8. Il résulte de tout ce qui précède que l'ordonnance attaquée doit être annulée et que le dossier doit, en application des dispositions de l'article R. 351-3 du code de justice administrative dont il résulte que : " Lorsqu'une cour administrative d'appel ou un tribunal administratif est saisi de conclusions qu'il estime relever de la compétence d'une juridiction administrative autre que le Conseil d'Etat, son président, ou le magistrat qu'il délègue, transmet sans délai le dossier à la juridiction qu'il estime compétente (...) ", être renvoyé au tribunal administratif de Montreuil.
Sur les frais d'instance :
9. Il n'y a pas lieu, dans les circonstances de l'espèce, de mettre à la charge de l'Etat le paiement de la somme réclamée par M. B... en application des dispositions de l'article L. 761-1 du code de justice administrative.
D É C I D E :
Article 1er : L'ordonnance n° 2203180 du 4 janvier 2023 du président de la 2ème chambre du tribunal administratif de Toulon est annulée.
Article 2 : M. B... est renvoyé devant le tribunal administratif de Montreuil pour qu'il soit statué sur sa demande.
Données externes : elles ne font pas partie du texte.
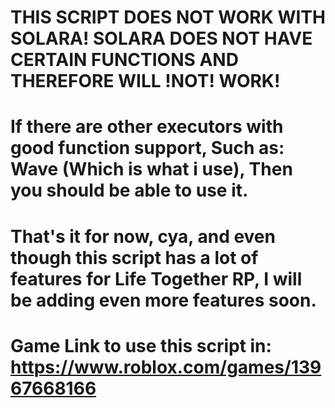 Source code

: # THIS SCRIPT DOES NOT WORK WITH SOLARA! SOLARA DOES NOT HAVE CERTAIN FUNCTIONS AND THEREFORE WILL !NOT! WORK!

# If there are other executors with good function support, Such as: Wave (Which is what i use), Then you should be able to use it.

# That's it for now, cya, and even though this script has a lot of features for Life Together RP, I will be adding even more features soon.

# Game Link to use this script in: https://www.roblox.com/games/13967668166
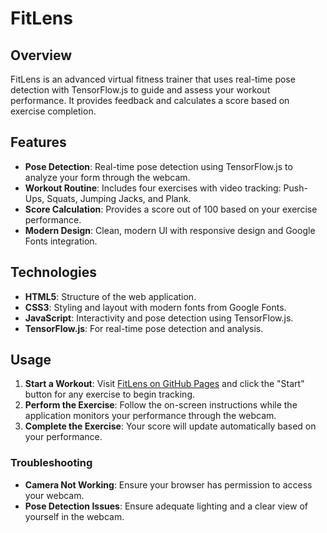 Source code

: # FitLens

## Overview

FitLens is an advanced virtual fitness trainer that uses real-time pose detection with TensorFlow.js to guide and assess your workout performance. It provides feedback and calculates a score based on exercise completion.

## Features

- **Pose Detection**: Real-time pose detection using TensorFlow.js to analyze your form through the webcam.
- **Workout Routine**: Includes four exercises with video tracking: Push-Ups, Squats, Jumping Jacks, and Plank.
- **Score Calculation**: Provides a score out of 100 based on your exercise performance.
- **Modern Design**: Clean, modern UI with responsive design and Google Fonts integration.

## Technologies

- **HTML5**: Structure of the web application.
- **CSS3**: Styling and layout with modern fonts from Google Fonts.
- **JavaScript**: Interactivity and pose detection using TensorFlow.js.
- **TensorFlow.js**: For real-time pose detection and analysis.

## Usage

1. **Start a Workout**: Visit [FitLens on GitHub Pages](https://aranpurky.github.io/FitLens/) and click the "Start" button for any exercise to begin tracking.
2. **Perform the Exercise**: Follow the on-screen instructions while the application monitors your performance through the webcam.
3. **Complete the Exercise**: Your score will update automatically based on your performance.

### Troubleshooting

- **Camera Not Working**: Ensure your browser has permission to access your webcam.
- **Pose Detection Issues**: Ensure adequate lighting and a clear view of yourself in the webcam.
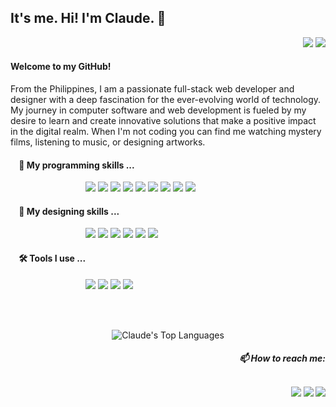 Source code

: <h2> It's me. Hi! I'm Claude. 👋  </h2>

<div align="right">

  ![](https://komarev.com/ghpvc/?username=jannclaude&color=6da29e&style=flat&label=Profile+Views) 
  <img src="https://img.shields.io/github/followers/jannclaude.svg?style=social&label=Follow&maxAge=2592000"/>
</div>

<h4>Welcome to my GitHub!</h4> 

From the Philippines, I am a passionate full-stack web developer and designer with a deep fascination for the ever-evolving world of technology. My journey in computer software and web development is fueled by my desire to learn and create innovative solutions that make a positive impact in the digital realm. When I'm not coding you can find me watching mystery films, listening to music, or designing artworks.

<h4>&nbsp; &nbsp; 🚀 My programming skills ...  </h4>

<p>
  <dl>
    <dd>
      <dl>
        <dd>
          <dl>
            <dd>
              <img src="https://img.shields.io/badge/HTML5-E34F26?style=for-the-badge&logo=html5&logoColor=white" />
              <img src="https://img.shields.io/badge/CSS3-1572B6?style=for-the-badge&logo=css3&logoColor=white" />
              <img src="https://img.shields.io/badge/Bootstrap-563D7C?style=for-the-badge&logo=bootstrap&logoColor=white" />
              <img src="https://img.shields.io/badge/JavaScript-F7DF1E?style=for-the-badge&logo=JavaScript&logoColor=white" />
              <img src="https://img.shields.io/badge/Node.js-43853D?style=for-the-badge&logo=node.js&logoColor=white" />
              <img src="https://img.shields.io/badge/Express.js-404D59?style=for-the-badge" />
              <img src="https://img.shields.io/badge/React-20232A?style=for-the-badge&logo=react&logoColor=61DAFB" />
              <img src="https://img.shields.io/badge/MongoDB-4EA94B?style=for-the-badge&logo=mongodb&logoColor=white" />
              <img src="https://img.shields.io/badge/Dart-0175C2?style=for-the-badge&logo=dart&logoColor=white" />
            </dd>
          </dl>
        </dd>
      </dl>
    </dd>
  </dl>
</p>

<h4>&nbsp; &nbsp; 🎨 My designing skills ...  </h4>

<p>
  <dl>
    <dd>
      <dl>
        <dd>
          <dl>
            <dd>
              <img src="https://img.shields.io/badge/Adobe%20Illustrator-FF9A00?style=for-the-badge&logo=adobe%20illustrator&logoColor=white" />
              <img src="https://img.shields.io/badge/Adobe%20Photoshop-31A8FF?style=for-the-badge&logo=Adobe%20Photoshop&logoColor=black" />
              <img src="https://img.shields.io/badge/Adobe%20XD-470137?style=for-the-badge&logo=Adobe%20XD&logoColor=#FF61F6" />
              <img src="https://img.shields.io/badge/Figma-F24E1E?style=for-the-badge&logo=figma&logoColor=white" />
              <img src="https://img.shields.io/badge/InVision-FF3366?style=for-the-badge&logo=InVision&logoColor=white" />
              <img src="https://img.shields.io/badge/blender-%23F5792A.svg?style=for-the-badge&logo=blender&logoColor=white" />
            </dd>
          </dl>
        </dd>
      </dl>
    </dd>
  </dl>
</p>

<h4>&nbsp; &nbsp; 🛠️ Tools I use ...  </h4>

<p>
  <dl>
    <dd>
      <dl>
        <dd>
          <dl>
            <dd>
              <img src="https://img.shields.io/badge/GIT-E44C30?style=for-the-badge&logo=git&logoColor=whit" />
              <img src="https://img.shields.io/badge/Postman-FF6C37?style=for-the-badge&logo=postman&logoColor=white" />
              <img src="https://img.shields.io/badge/Visual_Studio_Code-0078D4?style=for-the-badge&logo=visual%20studio%20code&logoColor=white" />
              <img src="https://img.shields.io/badge/Heroku-430098?style=for-the-badge&logo=heroku&logoColor=white" />
            </dd>
          </dl>
        </dd>
      </dl>
    </dd>
  </dl>
</p>


<!--
**jannclaude/jannclaude** is a ✨ _special_ ✨ repository because its `README.md` (this file) appears on your GitHub profile.

Here are some ideas to get you started:

- 🔭 I’m currently working on ...
- 🌱 I’m currently learning ...
- 👯 I’m looking to collaborate on ...
- 🤔 I’m looking for help with ...
- 💬 Ask me about ...
- 📫 How to reach me: ...
- 😄 Pronouns: ...
- ⚡ Fun fact: ...
-->
<br />
<br />

<div align="center">
  
  ![Claude's Top Languages](https://github-readme-stats.vercel.app/api/top-langs/?username=jannclaude&show_icons=true&title_color=c9d1d9&icon_color=f6c32c&border_color=373b42&text_color=f2f2f2&bg_color=21262d&border_radius=8&count_private=true&layout=compact)
</div>


<p align="right">
  <h5 align="right">📫 How to reach me:  

  <br />
  <br />
  
  <a href="https://www.linkedin.com/in/jannclaudejesus/"><img src="https://img.shields.io/badge/LinkedIn-0077B5?style=for-the-badge&logo=linkedin&logoColor=white"/></a>
  <a href="https://jannclaude.github.io/rep-webportfolio/"><img src="https://img.shields.io/badge/website-000000?style=for-the-badge&logo=About.me&logoColor=white"/></a>
  <a href="https://www.behance.net/jannclaude"><img src="https://img.shields.io/badge/-Behance-blue?style=for-the-badge&logo=behance&logoColor=white"/></a>
  </h5>
  
</p>
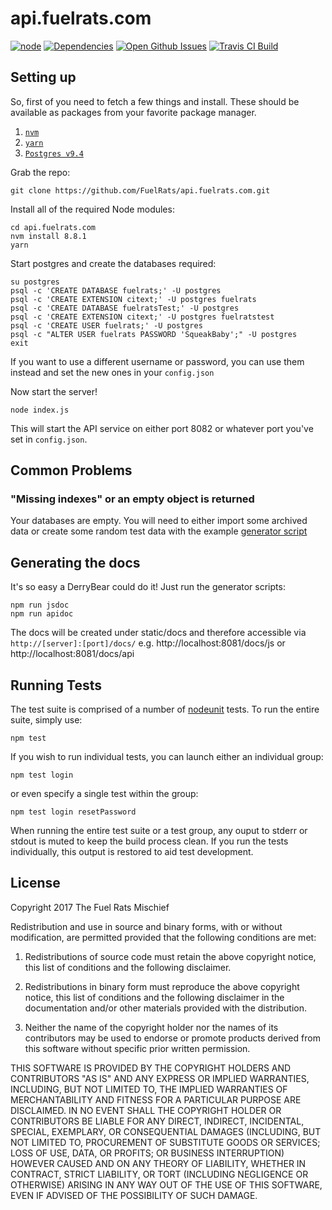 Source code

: # api.fuelrats.com

[![node](https://img.shields.io/node/v/api.fuelrats.com.svg?style=flat-square)](https://nodejs.org)
[![Dependencies](http://img.shields.io/david/FuelRats/api.fuelrats.com.svg?style=flat-square)](https://david-dm.org/FuelRats/api.fuelrats.com)
[![Open Github Issues](http://img.shields.io/github/issues/FuelRats/api.fuelrats.com.svg?style=flat-square)](https://github.com/FuelRats/api.fuelrats.com/issues)
[![Travis CI Build](http://img.shields.io/travis/FuelRats/api.fuelrats.com.svg?style=flat-square)](https://travis-ci.org/FuelRats/api.fuelrats.com)

## Setting up
<!--
### With Vagrant

[Vagrant](vagrantup.com) allows us to run a local virtual machine clone of our production environment with ease. Make sure you have Vagrant installed (Check out [this article](https://servercheck.in/blog/running-ansible-within-windows) if you're on Windows), then run:

Please make note that you need a 64-bit system for this to work.

    vagrant up

Vagrant will do everything we need:

1. Download an Ubuntu virtual machine image;
1. Set up SSH access on the vm which we can access with `vagrant ssh`;
1. Provision our vm using Ansible to set up Node and all the dependencies we need;
1. Start our API with [`forever`](https://www.npmjs.com/package/forever); and
1. Import all archived rats and rescues from the Google spreadsheets.

Once Vagrant finishes doing its thing you should be able to hit the API at `http://localhost:8080`. When you're done you can kill the Vagrant machine with `vagrant destroy` or, if you don't want to wait for the VM to be rebuilt from scratch, you can just pause the VM with `vagrant halt`.

### Without Vagrant

So you wanna do it the hard way? Fine. Make sure you install all of the dependencies:
-->

So, first of you need to fetch a few things and install. These should be available as packages from your favorite package manager.

1. [`nvm`](https://github.com/creationix/nvm)
2. [`yarn`](https://yarnpkg.com/lang/en/docs/install/)
3. [`Postgres v9.4`](https://www.postgresql.org/)

Grab the repo:

    git clone https://github.com/FuelRats/api.fuelrats.com.git

Install all of the required Node modules:

    cd api.fuelrats.com
    nvm install 8.8.1
    yarn

Start postgres and create the databases required:

    su postgres
    psql -c 'CREATE DATABASE fuelrats;' -U postgres
    psql -c 'CREATE EXTENSION citext;' -U postgres fuelrats
    psql -c 'CREATE DATABASE fuelratsTest;' -U postgres
    psql -c 'CREATE EXTENSION citext;' -U postgres fuelratstest
    psql -c 'CREATE USER fuelrats;' -U postgres
    psql -c "ALTER USER fuelrats PASSWORD 'SqueakBaby';" -U postgres
    exit

If you want to use a different username or password, you can use them instead and set the new ones in your `config.json`

Now start the server!

    node index.js

This will start the API service on either port 8082 or whatever port you've set in `config.json`.

## Common Problems

### "Missing indexes" or an empty object is returned

Your databases are empty.  You will need to either import some archived data or create some random test data
with the example [generator script](bin/createTestDB.js)

## Generating the docs

It's so easy a DerryBear could do it! Just run the generator scripts:

    npm run jsdoc
    npm run apidoc

The docs will be created under static/docs and therefore accessible
via `http://[server]:[port]/docs/` e.g. http://localhost:8081/docs/js or http://localhost:8081/docs/api

## Running Tests

The test suite is comprised of a number of [nodeunit](https://github.com/caolan/nodeunit) tests.  To run the entire suite, simply use:

    npm test

If you wish to run individual tests, you can launch either an individual group:

    npm test login

or even specify a single test within the group:

    npm test login resetPassword

When running the entire test suite or a test group, any ouput to stderr or stdout is muted to keep the build process clean.  If you run the tests individually, this output is restored to aid test development.

## License
Copyright 2017 The Fuel Rats Mischief

Redistribution and use in source and binary forms, with or without modification, are permitted provided that the following conditions are met:

1. Redistributions of source code must retain the above copyright notice, this list of conditions and the following disclaimer.

2. Redistributions in binary form must reproduce the above copyright notice, this list of conditions and the following disclaimer in the documentation and/or other materials provided with the distribution.

3. Neither the name of the copyright holder nor the names of its contributors may be used to endorse or promote products derived from this software without specific prior written permission.

THIS SOFTWARE IS PROVIDED BY THE COPYRIGHT HOLDERS AND CONTRIBUTORS "AS IS" AND ANY EXPRESS OR IMPLIED WARRANTIES, INCLUDING, BUT NOT LIMITED TO, THE IMPLIED WARRANTIES OF MERCHANTABILITY AND FITNESS FOR A PARTICULAR PURPOSE ARE DISCLAIMED. IN NO EVENT SHALL THE COPYRIGHT HOLDER OR CONTRIBUTORS BE LIABLE FOR ANY DIRECT, INDIRECT, INCIDENTAL, SPECIAL, EXEMPLARY, OR CONSEQUENTIAL DAMAGES (INCLUDING, BUT NOT LIMITED TO, PROCUREMENT OF SUBSTITUTE GOODS OR SERVICES; LOSS OF USE, DATA, OR PROFITS; OR BUSINESS INTERRUPTION) HOWEVER CAUSED AND ON ANY THEORY OF LIABILITY, WHETHER IN CONTRACT, STRICT LIABILITY, OR TORT (INCLUDING NEGLIGENCE OR OTHERWISE) ARISING IN ANY WAY OUT OF THE USE OF THIS SOFTWARE, EVEN IF ADVISED OF THE POSSIBILITY OF SUCH DAMAGE.     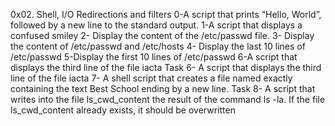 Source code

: 0x02. Shell, I/O Redirections and filters
0-A script that prints “Hello, World”, followed by a new line to the standard output.
1-A script that displays a confused smiley
2- Display the content of the /etc/passwd file.
3- Display the content of /etc/passwd and /etc/hosts
4- Display the last 10 lines of /etc/passwd
5-Display the first 10 lines of /etc/passwd
6-A script that displays the third line of the file iacta
Task 6- A script that displays the third line of the file iacta
7- A shell script that creates a file named exactly containing the text Best School ending by a new line.
Task 8- A script that writes into the file ls_cwd_content the result of the command ls -la. If the file ls_cwd_content already exists, it should be overwritten
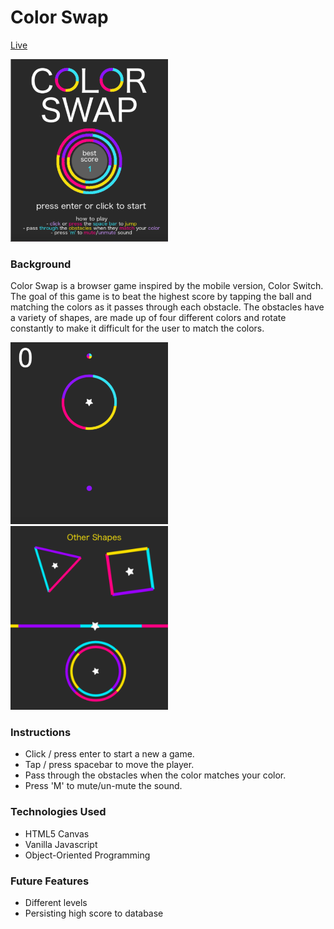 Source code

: # Color Swap

[Live](http://maggieliu.me/colorswap/)

<img src="https://github.com/liumaggie/colorswap/blob/master/assets/splash_ss.png" alt="ColorSwapSplash" width="50%" height="auto">

### Background

Color Swap is a browser game inspired by the mobile version, Color Switch. The goal of this game is to beat the highest score by tapping the ball and matching the colors as it passes through each obstacle. The obstacles have a variety of shapes, are made up of four different colors and rotate constantly to make it difficult for the user to match the colors.

<img src="https://github.com/liumaggie/colorswap/blob/master/assets/game.png" alt="ColorSwap" width="50%" height="auto">

<img src="https://github.com/liumaggie/colorswap/blob/master/assets/shapes.png" alt="ColorSwapShapes" width="50%" height="auto">

### Instructions

* Click / press enter to start a new a game.
* Tap / press spacebar to move the player.
* Pass through the obstacles when the color matches your color.
* Press 'M' to mute/un-mute the sound.

### Technologies Used

* HTML5 Canvas
* Vanilla Javascript
* Object-Oriented Programming

### Future Features

* Different levels
* Persisting high score to database
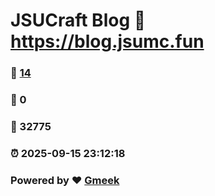 # JSUCraft Blog :link: https://blog.jsumc.fun 
### :page_facing_up: [14](https://blog.jsumc.fun/tag.html) 
### :speech_balloon: 0 
### :hibiscus: 32775 
### :alarm_clock: 2025-09-15 23:12:18 
### Powered by :heart: [Gmeek](https://github.com/Meekdai/Gmeek)
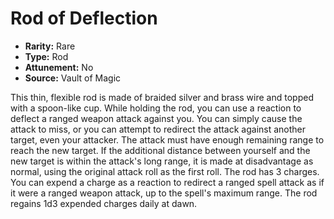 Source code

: # Rod of Deflection

- **Rarity:** Rare
- **Type:** Rod
- **Attunement:** No
- **Source:** Vault of Magic

This thin, flexible rod is made of braided silver and brass wire and topped with a spoon-like cup. While holding the rod, you can use a reaction to deflect a ranged weapon attack against you. You can simply cause the attack to miss, or you can attempt to redirect the attack against another target, even your attacker. The attack must have enough remaining range to reach the new target. If the additional distance between yourself and the new target is within the attack's long range, it is made at disadvantage as normal, using the original attack roll as the first roll. The rod has 3 charges. You can expend a charge as a reaction to redirect a ranged spell attack as if it were a ranged weapon attack, up to the spell's maximum range. The rod regains 1d3 expended charges daily at dawn.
Article 3 : Les conclusions présentées par M. B... en application des dispositions de l'article L. 761-1 du code de justice administrative sont rejetées.
Article 4 : Le présent arrêt sera notifié à M. A... B..., au ministre de l'intérieur et des Outre-mer et à la présidente du tribunal administratif de Montreuil.
Copie en sera adressée au préfet du Var.
Délibéré après l'audience du 24 novembre 2023, à laquelle siégeaient :
- Mme Chenal-Peter, présidente,
- Mme Vincent, présidente-assesseure,
- Mme Marchessaux, première conseillère.
Rendu public par mise à disposition au greffe le 8 décembre 2023.